Required work: Within the records, find every line that includes the word "mathsf" and copy it.

##### Task inputs #####

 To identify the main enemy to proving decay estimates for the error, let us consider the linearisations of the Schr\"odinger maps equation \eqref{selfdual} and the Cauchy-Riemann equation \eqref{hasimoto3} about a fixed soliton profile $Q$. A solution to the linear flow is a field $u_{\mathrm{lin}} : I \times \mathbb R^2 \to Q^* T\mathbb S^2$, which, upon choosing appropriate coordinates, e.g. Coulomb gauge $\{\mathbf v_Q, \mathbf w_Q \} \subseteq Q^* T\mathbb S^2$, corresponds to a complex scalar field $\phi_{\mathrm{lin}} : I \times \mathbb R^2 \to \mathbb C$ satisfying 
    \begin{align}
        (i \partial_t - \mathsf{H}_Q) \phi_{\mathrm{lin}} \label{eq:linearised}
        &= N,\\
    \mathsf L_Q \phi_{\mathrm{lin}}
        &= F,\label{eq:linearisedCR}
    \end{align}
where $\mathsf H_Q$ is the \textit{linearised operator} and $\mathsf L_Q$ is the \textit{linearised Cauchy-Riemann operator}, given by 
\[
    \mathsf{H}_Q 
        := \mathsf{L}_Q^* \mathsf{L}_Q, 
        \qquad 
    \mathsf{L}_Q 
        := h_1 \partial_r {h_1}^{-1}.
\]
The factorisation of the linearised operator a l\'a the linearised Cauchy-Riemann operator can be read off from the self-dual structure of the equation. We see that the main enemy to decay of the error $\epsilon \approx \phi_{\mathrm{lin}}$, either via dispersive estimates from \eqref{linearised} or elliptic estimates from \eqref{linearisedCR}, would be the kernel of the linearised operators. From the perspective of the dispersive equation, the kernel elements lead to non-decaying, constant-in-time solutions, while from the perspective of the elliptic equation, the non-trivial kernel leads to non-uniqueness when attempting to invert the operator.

#####
##### Task inputs #####

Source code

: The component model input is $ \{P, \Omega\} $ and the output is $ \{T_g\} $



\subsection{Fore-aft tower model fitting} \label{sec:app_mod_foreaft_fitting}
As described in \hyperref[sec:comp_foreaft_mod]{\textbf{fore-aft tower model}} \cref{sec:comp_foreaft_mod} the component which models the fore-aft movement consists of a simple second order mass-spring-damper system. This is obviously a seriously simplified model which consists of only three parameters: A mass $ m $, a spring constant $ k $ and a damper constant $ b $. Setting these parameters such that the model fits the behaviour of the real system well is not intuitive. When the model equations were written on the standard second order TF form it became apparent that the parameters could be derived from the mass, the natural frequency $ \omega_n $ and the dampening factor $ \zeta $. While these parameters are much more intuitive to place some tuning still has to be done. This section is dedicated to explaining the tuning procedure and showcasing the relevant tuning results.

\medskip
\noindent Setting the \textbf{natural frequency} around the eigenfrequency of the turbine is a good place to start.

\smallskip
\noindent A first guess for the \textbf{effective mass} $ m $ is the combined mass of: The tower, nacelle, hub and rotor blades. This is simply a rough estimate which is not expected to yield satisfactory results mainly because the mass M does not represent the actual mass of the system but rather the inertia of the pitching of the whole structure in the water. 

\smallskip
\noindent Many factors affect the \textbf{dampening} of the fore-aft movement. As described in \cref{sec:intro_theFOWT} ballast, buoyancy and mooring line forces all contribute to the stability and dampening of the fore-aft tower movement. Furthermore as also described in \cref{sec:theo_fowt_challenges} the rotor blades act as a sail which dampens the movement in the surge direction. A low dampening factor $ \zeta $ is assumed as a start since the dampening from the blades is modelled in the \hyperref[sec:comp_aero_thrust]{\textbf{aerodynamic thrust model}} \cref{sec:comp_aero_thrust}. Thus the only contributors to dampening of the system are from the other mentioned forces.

#####

Finished exercise:
        (i \partial_t - \mathsf{H}_Q) \phi_{\mathrm{lin}} \label{eq:linearised}
    \mathsf L_Q \phi_{\mathrm{lin}}
where $\mathsf H_Q$ is the \textit{linearised operator} and $\mathsf L_Q$ is the \textit{linearised Cauchy-Riemann operator}, given by 
    \mathsf{H}_Q 
        := \mathsf{L}_Q^* \mathsf{L}_Q, 
    \mathsf{L}_Q 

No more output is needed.